# Walnut Burl



## beastmaster (Feb 1, 2011)

Today we dug up a probably 2000lb Walnut burl. I did the removal of the vary dead, but sound tree yesterday. My boss is convinced it may be vary valuable. He has sold them before in the past but his burl buyer connection is no longer in buisness.
Where does one sell a massive Walnut burl? His old buyer was a representative of Rolls Royce.
I checked on line and it seems like lots of sellers, but no buyers of Walnut burls. Our Excavator could barely drag it out of the hole. Thats where I get the 2000lb est. weight. We Craned it into a truck and didn't even bother tying it down. It wasn't going anywhere. It's heavy.
Anyone ever sell one or know of a buying and wants to share the info I'll pass it on to my Boss. Thanks. Beastmaster


----------



## buzz sawyer (Feb 1, 2011)

beastmaster said:


> Today we dug up a probably 2000lb Walnut burl. I did the removal of the vary dead, but sound tree yesterday. My boss is convinced it may be vary valuable. He has sold them before in the past but his burl buyer connection is no longer in buisness.
> Where does one sell a massive Walnut burl? His old buyer was a representative of Rolls Royce.
> I checked on line and it seems like lots of sellers, but no buyers of Walnut burls. Our Excavator could barely drag it out of the hole. Thats where I get the 2000lb est. weight. We Craned it into a truck and didn't even bother tying it down. It wasn't going anywhere. It's heavy.
> Anyone ever sell one or know of a buying and wants to share the info I'll pass it on to my Boss. Thanks. Beastmaster


 
Do mean the root or a burl on a tree that fell over and was buried? Walnut root is not always burled but has great grain and colors and seem easier to work with than the wood from above ground.


----------



## beastmaster (Feb 2, 2011)

This is a burl in the truest sense of the word. The tree was standing tell yesterday, but had been dead for maybe a year. I did the removal, then we dug up the burl.
The trunk was maybe 18 in. and ended in a large almost round black bark burl.(looks like a big growth) It was 3ft above ground and maybe 6ft across and shaped like a ball. There were 4 big roots coming off the ball maybe 16 or 18 in. underground, but no other roots.
Though time consuming, it wasn't really that hard to dig up. Nothing like a normal trunk and roots.
I've seen these before on walnuts, but not this big or round. Walnut trees are getting pretty rare in these parts. Most have been topped many years ago and are full of decay sitting in peoples yards. Beastmaster


----------



## ATH (Feb 2, 2011)

Try contacting some of the sellers to ask if they want to buy.

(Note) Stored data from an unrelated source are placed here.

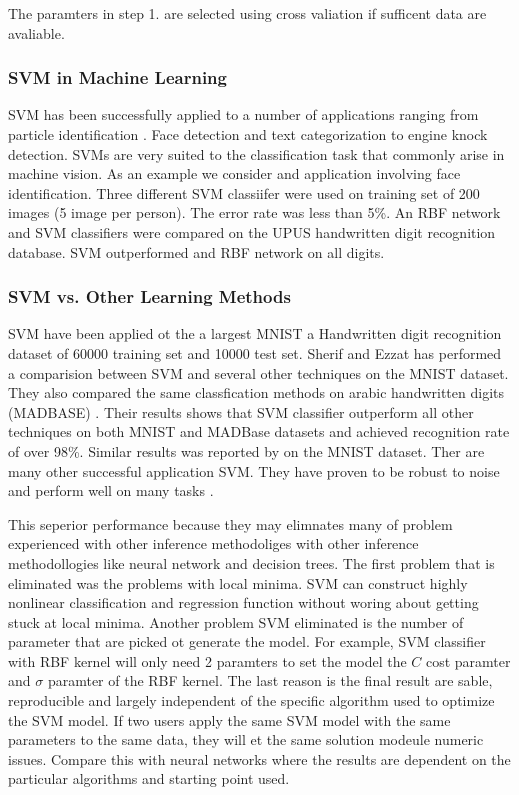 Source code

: The paramters in step 1. are selected using cross valiation if sufficent data are avaliable. %

\subsubsection{ SVM in Machine Learning }
SVM has been successfully applied to a number of applications ranging from particle identification \cite{ParticleSVM7}. Face detection  \cite{faceSVM8,faceSVM7} and text categorization \cite{TextSVM7} to engine knock detection. SVMs are very suited to the classification task that commonly arise in machine vision. As an example we consider and application involving face identification\cite{faceSVM8}.  Three different SVM classiifer were used on training set of 200 images (5 image per person). The error rate was less than 5\%. An RBF network and SVM classifiers were compared on the UPUS handwritten digit recognition database\cite{ORLDataset}.  SVM outperformed and RBF network on all digits.  

\subsubsection {SVM vs. Other Learning Methods}

SVM have been applied ot the a largest MNIST a Handwritten digit recognition dataset of 60000 training set and 10000 test set\cite{IjdarSherifPaper}. Sherif and Ezzat has performed a comparision between SVM and several other techniques on the MNIST dataset. They also compared the same classfication methods on arabic handwritten digits (MADBASE) \cite{ADBase9,IjdarSherifPaper}. Their results shows that SVM classifier outperform all other techniques on both MNIST and MADBase datasets and achieved recognition rate of over 98\%. Similar results was reported by \cite{empiricalcomp11,SVMInvariantComDecoste02} on the MNIST dataset. Ther are many other successful application SVM. They have proven to be robust to noise and perform well on many tasks \cite{empiricalcomp11,Scholkopf97comparingsupport}. 


This seperior performance because they may elimnates many of problem experienced with other inference methodoliges with other inference methodollogies like neural network and decision trees. The first problem that is eliminated was the problems with local minima. SVM can construct highly nonlinear classification and regression function without woring about getting stuck at local minima. Another problem SVM eliminated is the number of parameter that are picked ot generate the model. For example, SVM classifier with RBF  kernel will only need 2 paramters to set the model the $C$ cost paramter and $\sigma$ paramter of the RBF kernel. The last reason is the final result are sable, reproducible and largely independent of the specific algorithm used to  optimize the SVM model. If two users apply the same SVM model with the same parameters to the same data, they will et the same solution modeule numeric issues. Compare this with neural networks where the results are dependent on the particular algorithms and starting point used. 

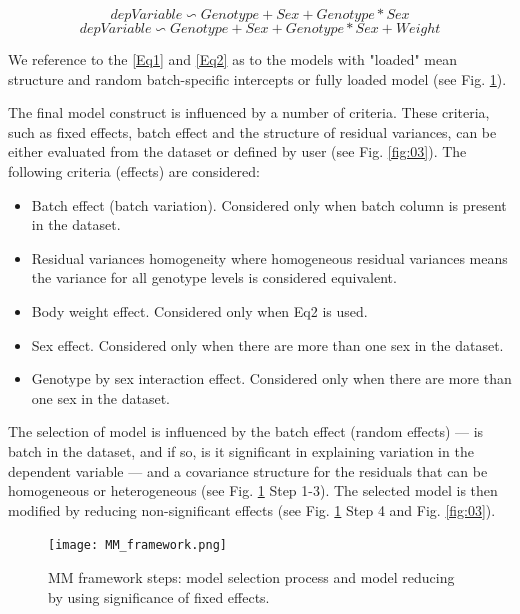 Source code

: \documentclass[12pt,a4paper]{article}
\begin{document}
\[
depVariable \backsim Genotype + Sex +
Genotype*Sex \tag{Eq1}\label{Eq1}
\]
\[
depVariable \backsim Genotype + Sex +
Genotype*Sex + Weight \tag{Eq2}\label{Eq2}
\]

We reference to the \ref{Eq1} and \ref{Eq2} as to the models with "loaded" mean structure and random batch-specific intercepts or fully loaded model (see Fig. \ref{fig:02}).

The final model construct is influenced by a number of criteria. 
These criteria, such as fixed effects, batch effect and the structure of residual variances, can be either evaluated from the dataset or defined by user (see Fig. \ref{fig:03}).
The following criteria (effects) are considered:
\begin{itemize}
\item Batch effect (batch variation). Considered only when batch column is present in the dataset. 
\item Residual variances homogeneity where homogeneous residual variances means the variance for all genotype levels is considered equivalent.
\item Body weight effect. Considered only when Eq2 is used.
\item Sex effect. Considered only when there are more than one sex in the dataset. 
\item Genotype by sex interaction effect. Considered only when there are more than one sex in the dataset. 
\end{itemize}

The selection of model is influenced by the batch effect (random effects) --- is batch in the dataset, and if so, is it significant in explaining variation in the dependent variable --- and a covariance structure for the residuals that can be homogeneous or heterogeneous (see Fig. \ref{fig:02} Step 1-3).
The selected model is then modified by reducing non-significant effects (see Fig. \ref{fig:02} Step 4 and Fig. \ref{fig:03}).

\begin{figure}[!tpb]%
\centerline{\texttt{[image: MM\_framework.png]}}
\caption{MM framework steps: model selection process and model reducing by using significance of fixed effects.}\label{fig:02}
\end{figure}
\end{document}
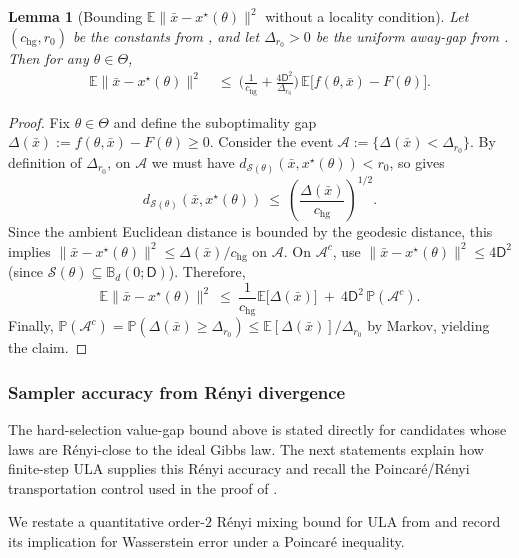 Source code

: \documentclass{article}
\theoremstyle{normaltheorem}
\newtheorem{lemma}[lemma]{Lemma}
\newcommand{\calS}{\mathcal{S}}
\begin{document}
\begin{lemma}[Bounding $\mathbb E\|\bar x-x^\star(\theta)\|^2$ without a locality condition]\label{lem:barx-distance}
Let $(c_{\mathrm{hg}},r_0)$ be the constants from , and let \(\Delta_{r_0}>0\) be the uniform away-gap from .
Then for any $\theta\in\Theta$,
\[
\begin{aligned}
\mathbb E\|\bar x-x^\star(\theta)\|^2
&\ \le\
\Bigg(\frac{1}{c_{\mathrm{hg}}}+\frac{4\mathsf D^2}{\Delta_{r_0}}\Bigg)\,
\mathbb E\big[f(\theta,\bar x)-F(\theta)\big].
\end{aligned}
\]
\end{lemma}
\begin{proof}
Fix $\theta\in\Theta$ and define the suboptimality gap $\Delta(\bar x):=f(\theta,\bar x)-F(\theta)\ge 0$.
Consider the event $\mathcal A:=\{\Delta(\bar x)<\Delta_{r_0}\}$.
By definition of $\Delta_{r_0}$, on $\mathcal A$ we must have $d_{\calS(\theta)}(\bar x,x^\star(\theta))<r_0$, so
\Cref{lem:uniform-hg} gives
\[
d_{\calS(\theta)}(\bar x,x^\star(\theta))
\ \le\
\left(\frac{\Delta(\bar x)}{c_{\mathrm{hg}}}\right)^{1/2}.
\]
Since the ambient Euclidean distance is bounded by the geodesic distance, this implies
$\|\bar x-x^\star(\theta)\|^2\le \Delta(\bar x)/c_{\mathrm{hg}}$ on $\mathcal A$.
On $\mathcal A^c$, use $\|\bar x-x^\star(\theta)\|^2\le 4\mathsf D^2$ (since $\calS(\theta)\subseteq \mathbb B_d(0;\mathsf D)$).
Therefore,
\[
\mathbb E\|\bar x-x^\star(\theta)\|^2
\ \le\
\frac{1}{c_{\mathrm{hg}}}\mathbb E\big[\Delta(\bar x)\big]
\ +\ 4\mathsf D^2\,\mathbb P(\mathcal A^c).
\]
Finally, $\mathbb P(\mathcal A^c)=\mathbb P(\Delta(\bar x)\ge \Delta_{r_0})\le \mathbb E[\Delta(\bar x)]/\Delta_{r_0}$ by Markov,
yielding the claim.
\end{proof}

\subsubsection{Sampler accuracy from R\'enyi divergence}
The hard-selection value-gap bound above is stated directly for candidates whose laws are R\'enyi-close to the ideal Gibbs law.
The next statements explain how finite-step ULA supplies this R\'enyi accuracy and recall the Poincar\'e/R\'enyi transportation control used in the proof of .

We restate a quantitative order-$2$ R\'enyi mixing bound for ULA from \citet[Prop.~5.6]{masiha2025superquantile} and record its implication for Wasserstein error under a Poincar\'e inequality.
\end{document}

Local wood carving groups may be a good place to check out.

Maybe even try E-Bay.

I know of a guy in Illinois who is big into figured wood/niche marketing, but I cna't imagine it would pay much to ship 2,000 lbs from CA to IL.


----------



## RacerX (Feb 2, 2011)

Do you have any photo's? :camera:


----------



## PinnaclePete (Feb 2, 2011)

The original buyer was probably a broker for the sawmills, so that's where I'd start - just a few phone calls should get you started in the right direction. But it's got to be milled into veneer first to have any real market value.

High end cars, cabinant/furniture makers, private jet finishers, yacht builders, etc are the end users. There's a couple of jet finishers in town, and I'll go by every now and then and look through their "scrap" pile. Usually a motherlode of cut-offs I use for making boxes, pens and other small projects - unbelievable what some people throw away.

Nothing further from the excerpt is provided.